I have been teaching high school electronics and computer technology courses for over thirty years, and in that time I've created a number of different beginner circuits to help my students learn about electronics and microcontroller programming. I try to design these beginner circuits using a modular approach which allows them to be assembled and used in different configurations.

Modular circuits don't need to have all of their components installed for beginners to start using them to learn programming fundamentals. Instead, learners can start programming after assembling a quicker-to-build, and lower cost subset of the full circuit. Learners can expand their circuit's feature set and capabilities by simply installing additional groups of components later, which lets their circuits grow with them as they improve their software skills and interfacing abilities.

Modular designs are especially great for classrooms and makerspaces, since the circuits can be assembled at a lower cost using only the parts required to achieve the learning goals. At the same time, their expandability allows the circuits to be customized for specific projects, or to provide higher level opportunities for more advanced learners. The big plus for instructors is that all of the circuits, for learners at all levels, can make use of the same common components and lesson outlines!

Meet BEAPER Pico

This past August I presented my BEAPER Nano project at a conference for computer studies teachers. It's a modular beginner microcontroller board made for the newer Arduino Nano ESP32, and each of the teachers attending my session made theirs into a BEAPER Bot robot. The session was well received and some of the teachers asked about the possibility of creating a similar robot for the Raspberry Pi Pico family of microcontroller boards, since these circuits are available at a lower cost than the Arduino Nano ESP32.

The Raspberry Pi Pico form factor is slightly larger than the Arduino Nano ESP2, but I thought it should be possible for me to squeeze a Raspberry Pi Pico into the same physical circuit form factor in order to fit the already created BEAPER Bot robot chassis I had originally designed around the dimensions of the BEAPER Nano. The result is this prototype BEAPER Pico, the Beginner Electronics And Programming Educational Robot for Raspberry Pi Pico. The Raspberry Pi Pico is a tighter fit on the PCB, and its larger size results in too little free space around the USB cable, so I'm not totally happy with this design yet. But, these are challenges I can look forward to resolving in the next revision!

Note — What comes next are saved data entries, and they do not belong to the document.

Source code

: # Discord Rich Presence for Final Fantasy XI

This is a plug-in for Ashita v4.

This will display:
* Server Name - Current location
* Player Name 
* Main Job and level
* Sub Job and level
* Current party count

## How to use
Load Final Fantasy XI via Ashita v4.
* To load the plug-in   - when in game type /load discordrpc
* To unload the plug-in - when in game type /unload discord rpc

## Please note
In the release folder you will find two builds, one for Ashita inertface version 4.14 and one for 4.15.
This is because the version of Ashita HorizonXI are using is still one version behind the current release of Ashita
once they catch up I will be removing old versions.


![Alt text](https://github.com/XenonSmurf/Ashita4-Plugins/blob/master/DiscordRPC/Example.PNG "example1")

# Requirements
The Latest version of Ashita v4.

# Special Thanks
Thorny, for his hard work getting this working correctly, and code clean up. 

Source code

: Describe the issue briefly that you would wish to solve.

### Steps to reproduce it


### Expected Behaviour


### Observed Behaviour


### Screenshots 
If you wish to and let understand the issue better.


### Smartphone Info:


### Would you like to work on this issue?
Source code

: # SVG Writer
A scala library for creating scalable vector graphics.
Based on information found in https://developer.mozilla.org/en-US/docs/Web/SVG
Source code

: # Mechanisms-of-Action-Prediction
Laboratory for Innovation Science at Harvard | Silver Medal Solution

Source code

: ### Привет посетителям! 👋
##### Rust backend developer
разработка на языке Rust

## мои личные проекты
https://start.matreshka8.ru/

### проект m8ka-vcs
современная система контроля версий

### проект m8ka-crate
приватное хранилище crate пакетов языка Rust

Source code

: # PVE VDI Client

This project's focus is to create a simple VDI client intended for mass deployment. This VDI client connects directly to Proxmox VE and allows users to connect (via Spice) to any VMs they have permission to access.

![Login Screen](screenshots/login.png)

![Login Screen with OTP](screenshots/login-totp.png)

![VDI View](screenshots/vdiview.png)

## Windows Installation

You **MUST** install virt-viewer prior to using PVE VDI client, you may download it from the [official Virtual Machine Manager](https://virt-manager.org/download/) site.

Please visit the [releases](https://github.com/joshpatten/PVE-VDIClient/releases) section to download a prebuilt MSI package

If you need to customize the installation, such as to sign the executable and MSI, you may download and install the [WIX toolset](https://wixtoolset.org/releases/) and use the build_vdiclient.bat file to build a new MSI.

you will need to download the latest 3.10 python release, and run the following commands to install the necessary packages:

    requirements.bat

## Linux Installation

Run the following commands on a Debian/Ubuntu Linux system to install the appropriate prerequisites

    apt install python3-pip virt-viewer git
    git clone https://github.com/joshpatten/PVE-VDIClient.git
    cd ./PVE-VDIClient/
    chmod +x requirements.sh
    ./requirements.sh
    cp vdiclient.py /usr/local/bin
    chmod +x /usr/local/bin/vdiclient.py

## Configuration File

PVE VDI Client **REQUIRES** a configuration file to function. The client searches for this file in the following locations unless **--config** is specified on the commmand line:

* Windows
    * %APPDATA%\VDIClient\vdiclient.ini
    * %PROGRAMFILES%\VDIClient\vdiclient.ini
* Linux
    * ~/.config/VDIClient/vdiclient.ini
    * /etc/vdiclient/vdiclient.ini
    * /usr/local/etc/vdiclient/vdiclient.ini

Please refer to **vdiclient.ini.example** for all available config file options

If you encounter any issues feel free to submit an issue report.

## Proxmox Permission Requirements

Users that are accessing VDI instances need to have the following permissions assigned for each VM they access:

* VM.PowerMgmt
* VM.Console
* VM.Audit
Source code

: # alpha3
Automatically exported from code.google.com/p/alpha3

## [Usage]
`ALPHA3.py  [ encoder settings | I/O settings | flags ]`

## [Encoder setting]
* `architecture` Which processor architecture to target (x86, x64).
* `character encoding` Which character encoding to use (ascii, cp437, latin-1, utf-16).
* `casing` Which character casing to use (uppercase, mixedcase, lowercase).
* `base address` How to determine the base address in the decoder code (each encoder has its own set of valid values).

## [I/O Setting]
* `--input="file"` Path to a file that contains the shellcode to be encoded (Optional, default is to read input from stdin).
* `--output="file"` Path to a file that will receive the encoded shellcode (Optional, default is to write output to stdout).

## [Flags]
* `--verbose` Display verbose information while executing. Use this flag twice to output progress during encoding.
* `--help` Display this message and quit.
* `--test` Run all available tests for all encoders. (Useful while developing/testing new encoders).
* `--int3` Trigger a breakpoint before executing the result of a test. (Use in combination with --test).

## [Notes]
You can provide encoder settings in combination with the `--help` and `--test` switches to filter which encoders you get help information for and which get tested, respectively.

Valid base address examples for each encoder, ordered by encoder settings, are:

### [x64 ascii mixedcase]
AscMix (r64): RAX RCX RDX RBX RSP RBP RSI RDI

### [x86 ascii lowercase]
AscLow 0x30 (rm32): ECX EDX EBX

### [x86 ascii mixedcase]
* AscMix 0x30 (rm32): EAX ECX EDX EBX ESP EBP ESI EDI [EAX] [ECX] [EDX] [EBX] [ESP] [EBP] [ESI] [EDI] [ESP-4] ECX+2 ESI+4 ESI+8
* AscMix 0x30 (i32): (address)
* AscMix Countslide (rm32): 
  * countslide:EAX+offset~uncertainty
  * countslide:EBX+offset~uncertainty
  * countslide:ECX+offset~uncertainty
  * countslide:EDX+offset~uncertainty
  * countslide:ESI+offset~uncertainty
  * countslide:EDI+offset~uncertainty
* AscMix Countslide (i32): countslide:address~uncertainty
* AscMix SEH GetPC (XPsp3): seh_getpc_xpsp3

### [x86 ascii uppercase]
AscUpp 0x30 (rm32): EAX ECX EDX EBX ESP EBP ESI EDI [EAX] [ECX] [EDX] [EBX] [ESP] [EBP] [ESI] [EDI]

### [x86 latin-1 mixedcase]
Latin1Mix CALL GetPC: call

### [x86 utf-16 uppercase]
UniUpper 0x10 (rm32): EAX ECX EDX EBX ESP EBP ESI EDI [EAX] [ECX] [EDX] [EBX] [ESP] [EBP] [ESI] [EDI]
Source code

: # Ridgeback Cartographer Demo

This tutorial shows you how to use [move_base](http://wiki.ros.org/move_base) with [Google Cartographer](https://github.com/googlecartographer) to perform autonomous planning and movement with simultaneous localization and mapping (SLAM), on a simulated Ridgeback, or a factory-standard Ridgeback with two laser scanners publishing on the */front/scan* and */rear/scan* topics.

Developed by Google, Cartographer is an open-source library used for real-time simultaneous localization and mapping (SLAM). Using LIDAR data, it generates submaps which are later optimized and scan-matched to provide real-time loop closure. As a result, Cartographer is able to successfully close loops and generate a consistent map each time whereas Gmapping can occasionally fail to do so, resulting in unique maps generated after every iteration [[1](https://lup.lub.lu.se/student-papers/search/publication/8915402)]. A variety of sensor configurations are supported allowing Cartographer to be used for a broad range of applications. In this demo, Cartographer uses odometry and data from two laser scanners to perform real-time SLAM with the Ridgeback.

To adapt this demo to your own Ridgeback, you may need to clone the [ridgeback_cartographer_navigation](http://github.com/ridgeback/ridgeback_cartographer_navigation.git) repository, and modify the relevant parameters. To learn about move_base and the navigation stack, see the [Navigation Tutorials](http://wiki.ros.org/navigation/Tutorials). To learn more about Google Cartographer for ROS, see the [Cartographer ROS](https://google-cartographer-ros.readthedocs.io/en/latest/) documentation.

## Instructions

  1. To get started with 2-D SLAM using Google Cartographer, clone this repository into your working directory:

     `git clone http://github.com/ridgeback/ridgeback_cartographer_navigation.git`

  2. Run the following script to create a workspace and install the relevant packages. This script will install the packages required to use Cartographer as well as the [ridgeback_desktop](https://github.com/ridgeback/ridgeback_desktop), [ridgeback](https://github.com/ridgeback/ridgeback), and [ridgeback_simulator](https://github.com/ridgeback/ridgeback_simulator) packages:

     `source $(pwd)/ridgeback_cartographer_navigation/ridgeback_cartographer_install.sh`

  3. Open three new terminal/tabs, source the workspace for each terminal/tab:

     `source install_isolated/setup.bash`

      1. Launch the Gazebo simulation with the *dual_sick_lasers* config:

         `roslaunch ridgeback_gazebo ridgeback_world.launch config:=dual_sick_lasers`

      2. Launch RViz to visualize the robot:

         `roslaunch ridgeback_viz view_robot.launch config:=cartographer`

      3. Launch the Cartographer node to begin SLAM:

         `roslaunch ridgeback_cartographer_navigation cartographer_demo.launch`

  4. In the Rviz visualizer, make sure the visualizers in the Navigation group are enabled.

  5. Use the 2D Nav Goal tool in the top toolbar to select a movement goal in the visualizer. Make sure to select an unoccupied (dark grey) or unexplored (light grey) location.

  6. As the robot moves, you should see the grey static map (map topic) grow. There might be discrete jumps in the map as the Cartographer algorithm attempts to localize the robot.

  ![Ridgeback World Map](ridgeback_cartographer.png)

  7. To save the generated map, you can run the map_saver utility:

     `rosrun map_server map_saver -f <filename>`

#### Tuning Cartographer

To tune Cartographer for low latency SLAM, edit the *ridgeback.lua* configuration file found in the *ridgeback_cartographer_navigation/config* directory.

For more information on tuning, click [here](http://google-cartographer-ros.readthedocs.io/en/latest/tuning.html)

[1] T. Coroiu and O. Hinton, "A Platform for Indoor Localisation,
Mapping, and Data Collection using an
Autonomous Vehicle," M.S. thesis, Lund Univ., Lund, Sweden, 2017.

Just like BEAPER Nano, I wanted BEAPER Pico to be simple enough to be able to be used as a beginner learning circuit for microcontroller programming, while simultaneously being versatile enough to support the more advanced capabilities of the the Raspberry Pi Pico. To make initial circuit board assembly easy for novices, as well as to simplify the addition of more components as learners progressed, the printed circuit board (PCB) has been created as a through-hole design. And, BEAPER Pico PCB is designed to have the exact same dimensions as BEAPER Nano, so it will be just as easy for beginners to make it into a robot using the 3D-printable BEAPER Bot chassis design and add-on parts.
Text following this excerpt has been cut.